◆ **Exercise directions**
Starting with the opening line of the entries below, transcribe each line exactly up to and including the one that has "This repository contains"; pictures are not copied.

◆ **Records for processing**
_ _ _
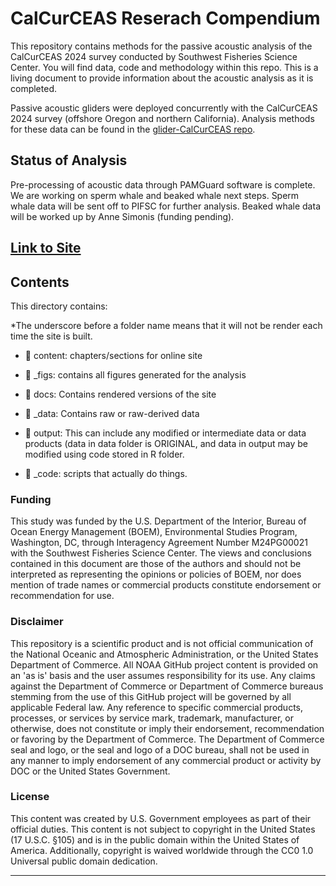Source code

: # CalCurCEAS Reserach Compendium

This repository contains methods for the passive acoustic analysis of the CalCurCEAS 2024 survey conducted by Southwest Fisheries Science Center. You will find data, code and methodology within this repo. This is a living document to provide information about the acoustic analysis as it is completed.

Passive acoustic gliders were deployed concurrently with the CalCurCEAS 2024 survey (offshore Oregon and northern California). Analysis methods for these data can be found in the [glider-CalCurCEAS repo](https://github.com/sfregosi-noaa/glider-CalCurCEAS).

## Status of Analysis

Pre-processing of acoustic data through PAMGuard software is complete. We are working on sperm whale and beaked whale next steps. Sperm whale data will be sent off to PIFSC for further analysis. Beaked whale data will be worked up by Anne Simonis (funding pending).

## [Link to Site](https://sael-swfsc.github.io/CalCurCEAS-2024-Drifter-Analysis/)

## Contents

This directory contains:

\*The underscore before a folder name means that it will not be render each time the site is built.

-   📁 content: chapters/sections for online site

-   📁 \_figs: contains all figures generated for the analysis

-   📁 docs: Contains rendered versions of the site

-   📁 \_data: Contains raw or raw-derived data

-   📁 output: This can include any modified or intermediate data or data products (data in data folder is ORIGINAL, and data in output may be modified using code stored in R folder.

-   📁 \_code: scripts that actually do things.

### Funding

This study was funded by the U.S. Department of the Interior, Bureau of Ocean Energy Management (BOEM), Environmental Studies Program, Washington, DC, through Interagency Agreement Number M24PG00021 with the Southwest Fisheries Science Center. The views and conclusions contained in this document are those of the authors and should not be interpreted as representing the opinions or policies of BOEM, nor does mention of trade names or commercial products constitute endorsement or recommendation for use.

### Disclaimer

This repository is a scientific product and is not official communication of the National Oceanic and Atmospheric Administration, or the United States Department of Commerce. All NOAA GitHub project content is provided on an 'as is' basis and the user assumes responsibility for its use. Any claims against the Department of Commerce or Department of Commerce bureaus stemming from the use of this GitHub project will be governed by all applicable Federal law. Any reference to specific commercial products, processes, or services by service mark, trademark, manufacturer, or otherwise, does not constitute or imply their endorsement, recommendation or favoring by the Department of Commerce. The Department of Commerce seal and logo, or the seal and logo of a DOC bureau, shall not be used in any manner to imply endorsement of any commercial product or activity by DOC or the United States Government.

### License

This content was created by U.S. Government employees as part of their official duties. This content is not subject to copyright in the United States (17 U.S.C. §105) and is in the public domain within the United States of America. Additionally, copyright is waived worldwide through the CC0 1.0 Universal public domain dedication.

<hr>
_ _ _
◆ **Solved exercise**
Source code

: # CalCurCEAS Reserach Compendium

This repository contains methods for the passive acoustic analysis of the CalCurCEAS 2024 survey conducted by Southwest Fisheries Science Center. You will find data, code and methodology within this repo. This is a living document to provide information about the acoustic analysis as it is completed.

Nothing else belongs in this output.